I was very interested in what Egor does as National Director, so that was the first thing I asked him. He told me that he’s been National Director for over a year and that he had been working with Special Olympics for seven years before that. Egor was working for the Ministry of Sports of the Russian Federation where he oversaw adaptive sports and that’s how he got involved with the Special Olympics movement. As National Director, Egor’s main task is to make sure Special Olympics Russia is running smoothly. He oversees national competitions and supports regional events, Young Athletes, Healthy Athletes, Unified Leadership, and many other Special Olympics programming. He also works with partners and government authorities. I find it very impressive that he does all this as one person. That’s a lot of things!

When asked what he liked most about his job, he said, “Working in Special Olympics Russia gives me moral satisfaction when I see how many people the Special Olympics movement is making happy and that is what makes me feel joyful and proud.” He also loves that Special Olympics “empowers everyone to express themselves through sport and training.” After we talked about the positives, I asked him what he found challenging. His answer surprised me. He said the biggest challenge was communicating to people who don’t understand Special Olympics and the philosophy of inclusion. But Egor doesn’t let it get to him. He tries to make the best out of it by helping them become supporters of Special Olympics.

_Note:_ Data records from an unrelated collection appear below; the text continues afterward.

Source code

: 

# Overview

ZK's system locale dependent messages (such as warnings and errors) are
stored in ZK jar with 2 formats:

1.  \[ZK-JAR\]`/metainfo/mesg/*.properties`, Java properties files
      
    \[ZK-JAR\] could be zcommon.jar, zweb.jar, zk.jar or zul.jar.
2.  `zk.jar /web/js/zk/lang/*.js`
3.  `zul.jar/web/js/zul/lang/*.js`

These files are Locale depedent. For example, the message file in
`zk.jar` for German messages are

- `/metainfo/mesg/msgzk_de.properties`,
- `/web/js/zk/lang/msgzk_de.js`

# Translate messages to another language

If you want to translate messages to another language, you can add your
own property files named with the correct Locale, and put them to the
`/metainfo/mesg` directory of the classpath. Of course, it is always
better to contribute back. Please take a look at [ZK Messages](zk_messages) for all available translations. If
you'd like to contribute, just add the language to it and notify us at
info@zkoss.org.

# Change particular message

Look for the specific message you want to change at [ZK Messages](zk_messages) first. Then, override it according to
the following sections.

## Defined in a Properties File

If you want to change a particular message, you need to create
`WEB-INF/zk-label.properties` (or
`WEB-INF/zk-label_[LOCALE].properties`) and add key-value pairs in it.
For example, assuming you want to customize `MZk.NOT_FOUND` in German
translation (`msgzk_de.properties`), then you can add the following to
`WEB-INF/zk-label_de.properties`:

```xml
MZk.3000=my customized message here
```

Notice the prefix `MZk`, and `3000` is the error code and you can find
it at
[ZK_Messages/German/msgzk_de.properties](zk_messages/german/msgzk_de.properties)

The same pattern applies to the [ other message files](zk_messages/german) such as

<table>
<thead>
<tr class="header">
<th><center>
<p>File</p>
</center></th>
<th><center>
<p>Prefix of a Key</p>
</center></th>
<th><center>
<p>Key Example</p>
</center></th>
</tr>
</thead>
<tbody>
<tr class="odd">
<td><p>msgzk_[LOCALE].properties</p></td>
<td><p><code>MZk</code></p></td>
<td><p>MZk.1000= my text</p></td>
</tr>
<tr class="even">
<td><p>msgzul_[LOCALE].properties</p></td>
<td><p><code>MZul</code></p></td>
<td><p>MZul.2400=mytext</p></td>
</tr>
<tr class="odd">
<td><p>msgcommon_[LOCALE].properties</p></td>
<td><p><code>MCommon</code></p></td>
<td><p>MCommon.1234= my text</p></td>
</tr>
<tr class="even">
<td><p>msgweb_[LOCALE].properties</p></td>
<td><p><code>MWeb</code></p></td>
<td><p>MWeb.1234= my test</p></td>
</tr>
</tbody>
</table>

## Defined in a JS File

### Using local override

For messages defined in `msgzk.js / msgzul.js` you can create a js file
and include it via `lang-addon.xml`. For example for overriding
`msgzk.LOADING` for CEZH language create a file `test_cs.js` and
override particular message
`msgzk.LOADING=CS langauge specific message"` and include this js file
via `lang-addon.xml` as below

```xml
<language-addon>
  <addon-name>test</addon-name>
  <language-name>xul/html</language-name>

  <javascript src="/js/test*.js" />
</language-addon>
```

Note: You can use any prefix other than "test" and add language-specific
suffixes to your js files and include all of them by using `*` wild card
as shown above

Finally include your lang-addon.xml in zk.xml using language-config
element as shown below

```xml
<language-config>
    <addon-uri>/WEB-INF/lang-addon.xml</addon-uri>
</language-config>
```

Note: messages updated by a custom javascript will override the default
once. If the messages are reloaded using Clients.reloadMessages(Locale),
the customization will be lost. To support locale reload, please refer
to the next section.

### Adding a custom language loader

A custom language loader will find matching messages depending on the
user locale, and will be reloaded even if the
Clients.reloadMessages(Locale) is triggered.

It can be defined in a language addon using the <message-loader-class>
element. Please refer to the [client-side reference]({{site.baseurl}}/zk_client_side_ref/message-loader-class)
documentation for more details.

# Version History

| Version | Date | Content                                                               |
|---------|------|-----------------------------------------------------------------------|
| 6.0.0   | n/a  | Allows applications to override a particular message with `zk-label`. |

A Special Olympics Russia speed skater stares ahead with determination.
MASLOV NIKITA, Russia, Short Track Speed Skating, at the Special Olympics Invitational Games Sweden 2020. Taking place from 1 to 4 February in Östersund and Åre, 300 athletes from over 20 countries are competing in seven sports. 200201 Foto: KARL NILSSON

Now after learning about Egor and what he does with Special Olympics, I wanted to learn more about Special Olympics Russia, so I asked him how it all started. He told me that Special Olympics Russia officially started in 1999, but 5 years before then, they had a couple of programs in a few cities. Egor wanted to emphasize “that in Russia, this movement received support from public organizations and local authorities,” which has also helped the success of Special Olympics Russia. By 1999, there were already 2,000 to 3,000 athletes participating!

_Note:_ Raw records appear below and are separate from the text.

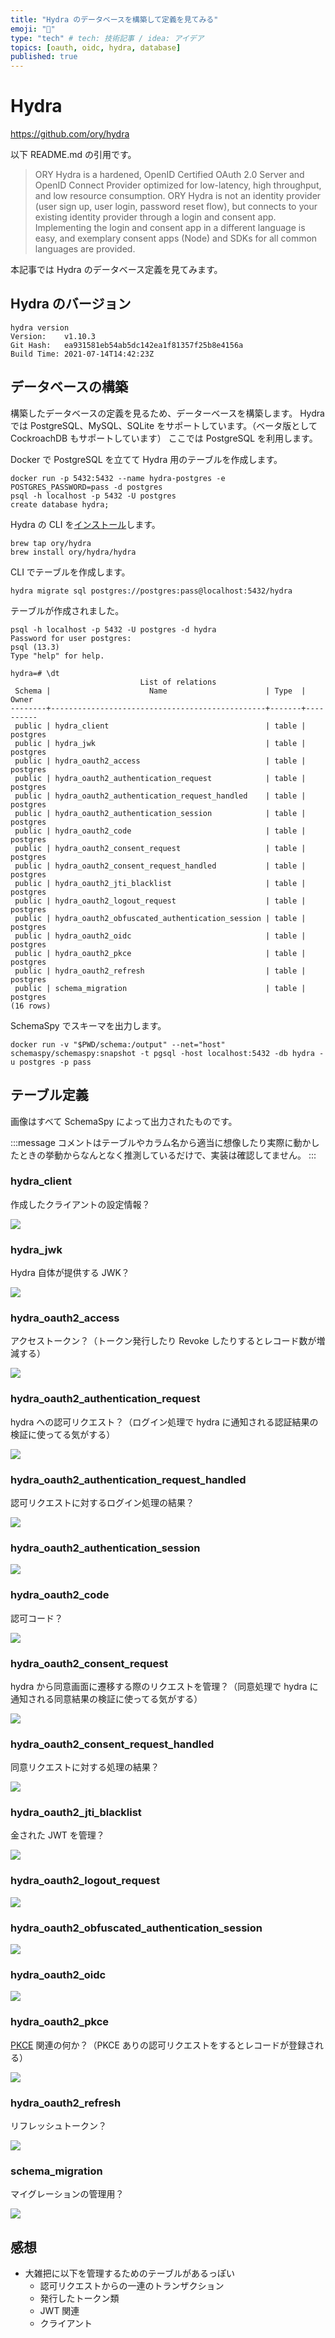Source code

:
 ```yaml
---
title: "Hydra のデータベースを構築して定義を見てみる"
emoji: "📝"
type: "tech" # tech: 技術記事 / idea: アイデア
topics: [oauth, oidc, hydra, database]
published: true
---
```


# Hydra

https://github.com/ory/hydra

以下 README.md の引用です。

> ORY Hydra is a hardened, OpenID Certified OAuth 2.0 Server and OpenID Connect Provider optimized for low-latency, high throughput, and low resource consumption. ORY Hydra is not an identity provider (user sign up, user login, password reset flow), but connects to your existing identity provider through a login and consent app. Implementing the login and consent app in a different language is easy, and exemplary consent apps (Node) and SDKs for all common languages are provided.

本記事では Hydra のデータベース定義を見てみます。

## Hydra のバージョン

```
hydra version
Version:    v1.10.3
Git Hash:   ea931581eb54ab5dc142ea1f81357f25b8e4156a
Build Time: 2021-07-14T14:42:23Z
```

## データベースの構築

構築したデータベースの定義を見るため、データーベースを構築します。
Hydra では PostgreSQL、MySQL、SQLite をサポートしています。（ベータ版として CockroachDB もサポートしています）
ここでは PostgreSQL を利用します。

Docker で PostgreSQL を立てて Hydra 用のテーブルを作成します。

```
docker run -p 5432:5432 --name hydra-postgres -e POSTGRES_PASSWORD=pass -d postgres
psql -h localhost -p 5432 -U postgres
create database hydra;
```

Hydra の CLI を[インストール](https://www.ory.sh/hydra/docs/install#macos)します。

```
brew tap ory/hydra
brew install ory/hydra/hydra
```

CLI でテーブルを作成します。

```
hydra migrate sql postgres://postgres:pass@localhost:5432/hydra
```

テーブルが作成されました。

```
psql -h localhost -p 5432 -U postgres -d hydra
Password for user postgres: 
psql (13.3)
Type "help" for help.

hydra=# \dt
                             List of relations
 Schema |                      Name                      | Type  |  Owner   
--------+------------------------------------------------+-------+----------
 public | hydra_client                                   | table | postgres
 public | hydra_jwk                                      | table | postgres
 public | hydra_oauth2_access                            | table | postgres
 public | hydra_oauth2_authentication_request            | table | postgres
 public | hydra_oauth2_authentication_request_handled    | table | postgres
 public | hydra_oauth2_authentication_session            | table | postgres
 public | hydra_oauth2_code                              | table | postgres
 public | hydra_oauth2_consent_request                   | table | postgres
 public | hydra_oauth2_consent_request_handled           | table | postgres
 public | hydra_oauth2_jti_blacklist                     | table | postgres
 public | hydra_oauth2_logout_request                    | table | postgres
 public | hydra_oauth2_obfuscated_authentication_session | table | postgres
 public | hydra_oauth2_oidc                              | table | postgres
 public | hydra_oauth2_pkce                              | table | postgres
 public | hydra_oauth2_refresh                           | table | postgres
 public | schema_migration                               | table | postgres
(16 rows)
```

SchemaSpy でスキーマを出力します。

```
docker run -v "$PWD/schema:/output" --net="host" schemaspy/schemaspy:snapshot -t pgsql -host localhost:5432 -db hydra -u postgres -p pass
```


## テーブル定義

画像はすべて SchemaSpy によって出力されたものです。

:::message
コメントはテーブルやカラム名から適当に想像したり実際に動かしたときの挙動からなんとなく推測しているだけで、実装は確認してません。
:::

### hydra_client

作成したクライアントの設定情報？

![](/images/hydra_client.1degree.png)

### hydra_jwk

Hydra 自体が提供する JWK？

![](/images/hydra_jwk.1degree.png)

### hydra_oauth2_access

アクセストークン？（トークン発行したり Revoke したりするとレコード数が増減する）

![](/images/hydra_oauth2_access.1degree.png)

### hydra_oauth2_authentication_request

hydra への認可リクエスト？（ログイン処理で hydra に通知される認証結果の検証に使ってる気がする）

![](/images/hydra_oauth2_authentication_req_15aeee6c.1degree.png)

### hydra_oauth2_authentication_request_handled

認可リクエストに対するログイン処理の結果？

![](/images/hydra_oauth2_authentication_req_15aeee6c.1degree.png)

### hydra_oauth2_authentication_session

![](/images/hydra_oauth2_authentication_session.1degree.png)

### hydra_oauth2_code

認可コード？

![](/images/hydra_oauth2_code.1degree.png)

### hydra_oauth2_consent_request

hydra から同意画面に遷移する際のリクエストを管理？（同意処理で hydra に通知される同意結果の検証に使ってる気がする）

![](/images/hydra_oauth2_consent_request.1degree.png)

### hydra_oauth2_consent_request_handled

同意リクエストに対する処理の結果？

![](/images/hydra_oauth2_consent_request_handled.1degree.png)

### hydra_oauth2_jti_blacklist

金された JWT を管理？

![](/images/hydra_oauth2_jti_blacklist.1degree.png)

### hydra_oauth2_logout_request

![](/images/hydra_oauth2_logout_request.1degree.png)

### hydra_oauth2_obfuscated_authentication_session

![](/images/hydra_oauth2_obfuscated_authent_1c0b8da3.1degree.png)

### hydra_oauth2_oidc

![](/images/hydra_oauth2_oidc.1degree.png)

### hydra_oauth2_pkce

[PKCE](https://datatracker.ietf.org/doc/html/rfc7636) 関連の何か？（PKCE ありの認可リクエストをするとレコードが登録される）

![](/images/hydra_oauth2_pkce.1degree.png)

### hydra_oauth2_refresh

リフレッシュトークン？

![](/images/hydra_oauth2_refresh.1degree.png)

### schema_migration

マイグレーションの管理用？

![](/images/schema_migration.1degree.png)

## 感想

* 大雑把に以下を管理するためのテーブルがあるっぽい
  * 認可リクエストからの一連のトランザクション
  * 発行したトークン類
  * JWT 関連
  * クライアント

Next we talked about Russia hosting the World Winter Games 2022. I asked him how it felt to be selected as host country because I think it’s a really huge deal to be selected. He felt the same as me and said it was a delight, and it made him proud. Their main focus right now is to host the Games at “the highest level.” Everything I’ve learned by interviewing Egor makes me believe that all of the athletes who participate will have a wonderful opportunity to make friends and compete at the highest level.

Lastly, we talked about what life is like in Ekaterinburg, a Russian city right between Europe and Asia. I was born there and wanted to know more about it. He said “Ekaterinburg is a very beautiful city. The Special Olympics movement is very developed in this city. The regional office actively works with athletes and has 19 sports, both summer and winter.” That’s really impressive that they have so many sports. It’s cool to know that both the place where I was born and the place I grew up in (Maryland) are so active in Special Olympics.

When asked for recommendations for visiting Russia, Egor said, “first of all, you should definitely take part in our sport events. Secondly, you should visit and walk around the Red Square, and third of course, to try the Russian pancakes.” The Red Square is a famous Moscow landmark. It sits between the Kremlin and a marketplace, and you can see the Basil Cathedral from it. It sounds like a fun place to visit. I hadn’t heard of Russian pancakes before, so I had to do some research. In Russian, they are called blini. They’re super thin and usually served with some kind of topping. I wouldn’t mind giving them a try. It was fun talking to Egor about Russia.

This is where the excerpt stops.